You spend some time doing anything for a while and pretty soon you aren’t using your conscious ‘mind’ anymore but channeling a subconscious force that is hitting the target consistently.
Next time you get to the task of washing the utensils after a big family gathering or when you have some friends over for dinner, I want you to focus on the task itself.
Here’s what happens:
The first few dishes, glasses and spoons are arranged in a somewhat preparatory manner until you are able to sync up exactly where the soap and scrubber need to be. Then as you begin getting your hands wet you slowly begin to grip the dishes better, the sponge or scrubber is a lot more fluffier with residual soap and the water flow from the tap is ‘just fine’; not so slow that you have to flip the dishes many times to clean off the soap, not so heavy that you end up splashing over yourself.

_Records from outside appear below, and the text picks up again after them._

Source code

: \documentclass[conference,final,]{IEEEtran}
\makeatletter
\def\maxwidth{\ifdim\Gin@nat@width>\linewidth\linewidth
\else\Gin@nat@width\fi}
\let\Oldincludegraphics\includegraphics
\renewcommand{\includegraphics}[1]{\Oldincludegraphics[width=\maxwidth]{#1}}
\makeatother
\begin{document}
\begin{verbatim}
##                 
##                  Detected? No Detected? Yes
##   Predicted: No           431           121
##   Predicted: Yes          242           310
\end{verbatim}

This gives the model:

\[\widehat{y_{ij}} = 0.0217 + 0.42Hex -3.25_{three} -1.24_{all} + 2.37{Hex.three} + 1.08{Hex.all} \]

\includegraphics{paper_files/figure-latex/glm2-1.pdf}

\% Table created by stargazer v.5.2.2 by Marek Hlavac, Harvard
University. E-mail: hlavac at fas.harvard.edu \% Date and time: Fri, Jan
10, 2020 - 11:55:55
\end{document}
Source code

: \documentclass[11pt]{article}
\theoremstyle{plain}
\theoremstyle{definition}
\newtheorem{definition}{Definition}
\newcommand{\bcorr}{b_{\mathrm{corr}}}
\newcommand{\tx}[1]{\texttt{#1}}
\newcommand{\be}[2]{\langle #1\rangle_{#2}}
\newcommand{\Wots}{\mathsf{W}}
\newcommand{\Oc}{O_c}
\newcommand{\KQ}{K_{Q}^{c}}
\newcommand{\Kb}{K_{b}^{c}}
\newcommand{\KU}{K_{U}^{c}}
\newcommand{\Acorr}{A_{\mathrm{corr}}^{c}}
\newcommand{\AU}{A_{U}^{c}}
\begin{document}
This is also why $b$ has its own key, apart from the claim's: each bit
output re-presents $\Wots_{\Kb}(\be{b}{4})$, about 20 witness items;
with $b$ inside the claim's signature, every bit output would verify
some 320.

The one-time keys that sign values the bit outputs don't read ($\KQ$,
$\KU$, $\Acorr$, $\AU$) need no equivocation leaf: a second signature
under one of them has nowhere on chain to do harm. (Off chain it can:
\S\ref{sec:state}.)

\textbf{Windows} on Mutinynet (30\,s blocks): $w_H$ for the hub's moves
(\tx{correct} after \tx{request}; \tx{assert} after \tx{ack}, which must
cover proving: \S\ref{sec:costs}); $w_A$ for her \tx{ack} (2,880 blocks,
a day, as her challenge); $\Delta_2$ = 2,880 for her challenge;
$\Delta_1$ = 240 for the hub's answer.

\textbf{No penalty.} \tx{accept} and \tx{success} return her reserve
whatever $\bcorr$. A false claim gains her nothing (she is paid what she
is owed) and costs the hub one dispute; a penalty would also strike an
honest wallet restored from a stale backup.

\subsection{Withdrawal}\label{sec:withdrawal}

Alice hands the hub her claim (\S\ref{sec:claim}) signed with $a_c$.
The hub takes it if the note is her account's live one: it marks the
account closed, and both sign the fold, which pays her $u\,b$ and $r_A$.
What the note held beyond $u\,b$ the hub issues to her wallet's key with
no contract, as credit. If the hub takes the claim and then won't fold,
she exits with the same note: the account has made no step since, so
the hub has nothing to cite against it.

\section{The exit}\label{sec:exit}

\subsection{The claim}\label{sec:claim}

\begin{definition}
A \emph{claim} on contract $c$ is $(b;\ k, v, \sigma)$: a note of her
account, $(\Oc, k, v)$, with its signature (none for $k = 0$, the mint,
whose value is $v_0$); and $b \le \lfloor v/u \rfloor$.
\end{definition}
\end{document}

About five minutes into the task you even begin to enjoy the process and even though you are looking forward to completing the task, the task itself is no longer a ‘hassle’ or source of ‘discomfort’ for you.
You know exactly what you need to do and you’re doing it without thinking too much. In fact, the dishes are practically cleaning themselves. All that you are doing is making sure just enough soap is put on and the water pressure is just about right to rinse it off.
You might even find yourself humming a song or engaging in conversation with your partner at the other end drying the utensils as soon as they are rinsed and ready.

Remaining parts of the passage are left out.